The “Wiggle” was a nickname coined by bike enthusiasts in the early 90’s for a relatively flat route winding through the Lower Haight to the Panhandle. The history of The Wiggle is deeply rooted in San Francisco history, starting with the ancient Ohlone tribe that used to walk a similar route. Throughout the Wiggle, the incline never exceeds 6%. If you can make it up the stairs of Lone Mountain in one piece, you sure as hell can bike The Wiggle.
2 ½ years ago, Morgan Fitzgibbons recognized the prominence of The Wiggle as the heart of bike advocacy, and co-founded the Wigg Party as a way to bring bike lovers and local activists together.
Since then, the Wigg Party has grown as an important keystone in the San Francisco community and the environmental movement. Though bike advocacy is the central theme of the Wigg Party, the organization is primarily based around community building projects and sustainability issues as a whole. The group’s mission statement, according to their website wiggparty.org, is “to make the community that uses The Wiggle a leader in the transformation to sustainability and resilience.”

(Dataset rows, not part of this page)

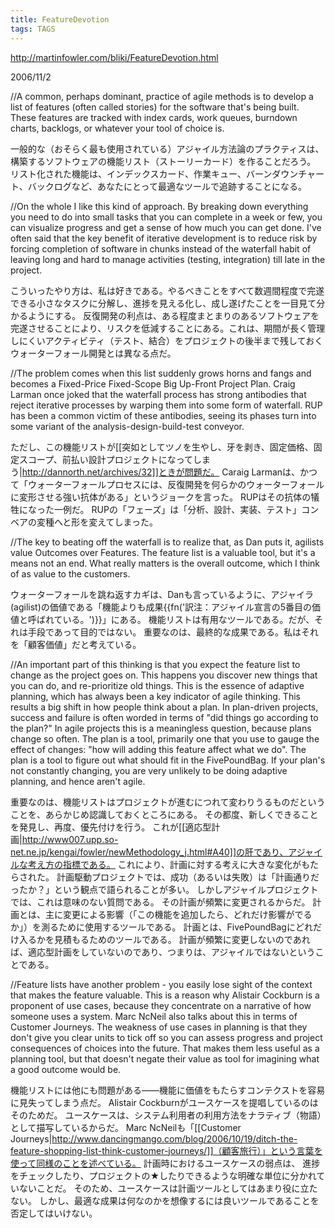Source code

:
```yaml
---
title: FeatureDevotion
tags: TAGS
---
```


http://martinfowler.com/bliki/FeatureDevotion.html

2006/11/2

//A common, perhaps dominant, practice of agile methods is to develop a list of features (often called stories) for the software that's being built. These features are tracked with index cards, work queues, burndown charts, backlogs, or whatever your tool of choice is.

一般的な（おそらく最も使用されている）アジャイル方法論のプラクティスは、構築するソフトウェアの機能リスト（ストーリーカード）を作ることだろう。
リスト化された機能は、インデックスカード、作業キュー、バーンダウンチャート、バックログなど、あなたにとって最適なツールで追跡することになる。

//On the whole I like this kind of approach. By breaking down everything you need to do into small tasks that you can complete in a week or few, you can visualize progress and get a sense of how much you can get done. I've often said that the key benefit of iterative development is to reduce risk by forcing completion of software in chunks instead of the waterfall habit of leaving long and hard to manage activities (testing, integration) till late in the project.

こういったやり方は、私は好きである。やるべきことをすべて数週間程度で完遂できる小さなタスクに分解し、進捗を見える化し、成し遂げたことを一目見て分かるようにする。
反復開発の利点は、ある程度まとまりのあるソフトウェアを完遂させることにより、リスクを低減することにある。これは、期間が長く管理しにくいアクティビティ（テスト、結合）をプロジェクトの後半まで残しておくウォーターフォール開発とは異なる点だ。

//The problem comes when this list suddenly grows horns and fangs and becomes a Fixed-Price Fixed-Scope Big Up-Front Project Plan. Craig Larman once joked that the waterfall process has strong antibodies that reject iterative processes by warping them into some form of waterfall. RUP has been a common victim of these antibodies, seeing its phases turn into some variant of the analysis-design-build-test conveyor.

ただし、この機能リストが[[突如としてツノを生やし、牙を剥き、固定価格、固定スコープ、前払い設計プロジェクトになってしまう|http://dannorth.net/archives/32]]ときが問題だ。
Caraig Larmanは、かつて「ウォーターフォールプロセスには、反復開発を何らかのウォーターフォールに変形させる強い抗体がある」というジョークを言った。
RUPはその抗体の犠牲になった一例だ。
RUPの「フェーズ」は「分析、設計、実装、テスト」コンベアの変種へと形を変えてしまった。

//The key to beating off the waterfall is to realize that, as Dan puts it, agilists value Outcomes over Features. The feature list is a valuable tool, but it's a means not an end. What really matters is the overall outcome, which I think of as value to the customers.

ウォーターフォールを跳ね返すカギは、Danも言っているように、アジャイラ(agilist)の価値である「機能よりも成果{{fn('訳注：アジャイル宣言の5番目の価値と呼ばれている。')}}」にある。
機能リストは有用なツールである。だが、それは手段であって目的ではない。
重要なのは、最終的な成果である。私はそれを「顧客価値」だと考えている。

//An important part of this thinking is that you expect the feature list to change as the project goes on. This happens you discover new things that you can do, and re-prioritize old things. This is the essence of adaptive planning, which has always been a key indicator of agile thinking. This results a big shift in how people think about a plan. In plan-driven projects, success and failure is often worded in terms of "did things go according to the plan?" In agile projects this is a meaningless question, because plans change so often. The plan is a tool, primarily one that you use to gauge the effect of changes: "how will adding this feature affect what we do". The plan is a tool to figure out what should fit in the FivePoundBag. If your plan's not constantly changing, you are very unlikely to be doing adaptive planning, and hence aren't agile.

重要なのは、機能リストはプロジェクトが進むにつれて変わりうるものだということを、あらかじめ認識しておくところにある。
その都度、新しくできることを発見し、再度、優先付けを行う。
これが[[適応型計画|http://www007.upp.so-net.ne.jp/kengai/fowler/newMethodology_j.html#A40]]の肝であり、アジャイルな考え方の指標である。
これにより、計画に対する考えに大きな変化がもたらされた。
計画駆動プロジェクトでは、成功（あるいは失敗）は「計画通りだったか？」という観点で語られることが多い。
しかしアジャイルプロジェクトでは、これは意味のない質問である。
その計画が頻繁に変更されるからだ。
計画とは、主に変更による影響（「この機能を追加したら、どれだけ影響がでるか」）を測るために使用するツールである。
計画とは、FivePoundBagにどれだけ入るかを見積もるためのツールである。
計画が頻繁に変更しないのであれば、適応型計画をしていないのであり、つまりは、アジャイルではないということである。

//Feature lists have another problem - you easily lose sight of the context that makes the feature valuable. This is a reason why Alistair Cockburn is a proponent of use cases, because they concentrate on a narrative of how someone uses a system. Marc NcNeil also talks about this in terms of Customer Journeys. The weakness of use cases in planning is that they don't give you clear units to tick off so you can assess progress and project consequences of choices into the future. That makes them less useful as a planning tool, but that doesn't negate their value as tool for imagining what a good outcome would be.

機能リストには他にも問題がある——機能に価値をもたらすコンテクストを容易に見失ってしまう点だ。
Alistair Cockburnがユースケースを提唱しているのはそのためだ。
ユースケースは、システム利用者の利用方法をナラティブ（物語）として描写しているからだ。
Marc NcNeilも「[[Customer Journeys|http://www.dancingmango.com/blog/2006/10/19/ditch-the-feature-shopping-list-think-customer-journeys/]]（顧客旅行）」という言葉を使って同様のことを述べている。
計画時におけるユースケースの弱点は、
進捗をチェックしたり、プロジェクトの★したりできるような明確な単位に分かれていないことだ。
そのため、ユースケースは計画ツールとしてはあまり役に立たない。
しかし、最適な成果は何なのかを想像するには良いツールであることを否定してはいけない。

Fitzgibbons believes “the most basic element of a resilient community is getting to know each other.” The Wigg Party has helped bring the surrounding neighborhoods of The Wiggle together through community-building projects.
The Wigg Party hosts events open to the public such as “The Wiggle Appreciation Day,” “The Wiggle Party Party,” and “The Sustainability Block Party,” as well as larger projects such as “The Urban Eating Challenge,” a locally-sourced food event involving progressive meals and friendly competition. They also advocate the use of skill-sharing, local currencies, and community kitchens.
As an adjunct-professor in the /environmental studies department, Fitzgibbon hopes to bring these community and sustainability based ideals to the university.
“USF has the potential to play in an important role in the great transformation we need to bring about. The university has always been a great vessel to bring about social change,” said Fitzgibbons.
Next semester, Fitzgibbons will be teaching a freshman seminar on San Francisco community activism and cultural transformation, as well as a Capstone Practicum in environmental studies with professor Melina Stone in the spring.
Though the university is active in environmentalism through on-campus organizations such as The Outdoors club, the USF Garden, and a newly added Urban Agriculture minor, Fitzgibbons sees more potential in the USF community involvement.
What’s the next step for USF? He believes collaboration between these environmental organizations is key to bringing about community activism and unity, as well as implementing an on-campus bike share program.
“I think USF students should understand themselves as a necessary part of what needs to be created. We really believe we are making history.
Don’t think it’s somebody else’s job and don’t think it’s someone else’s glory. It’s on us to make a difference. That’s what gets me excited,” said Fitzgibbons.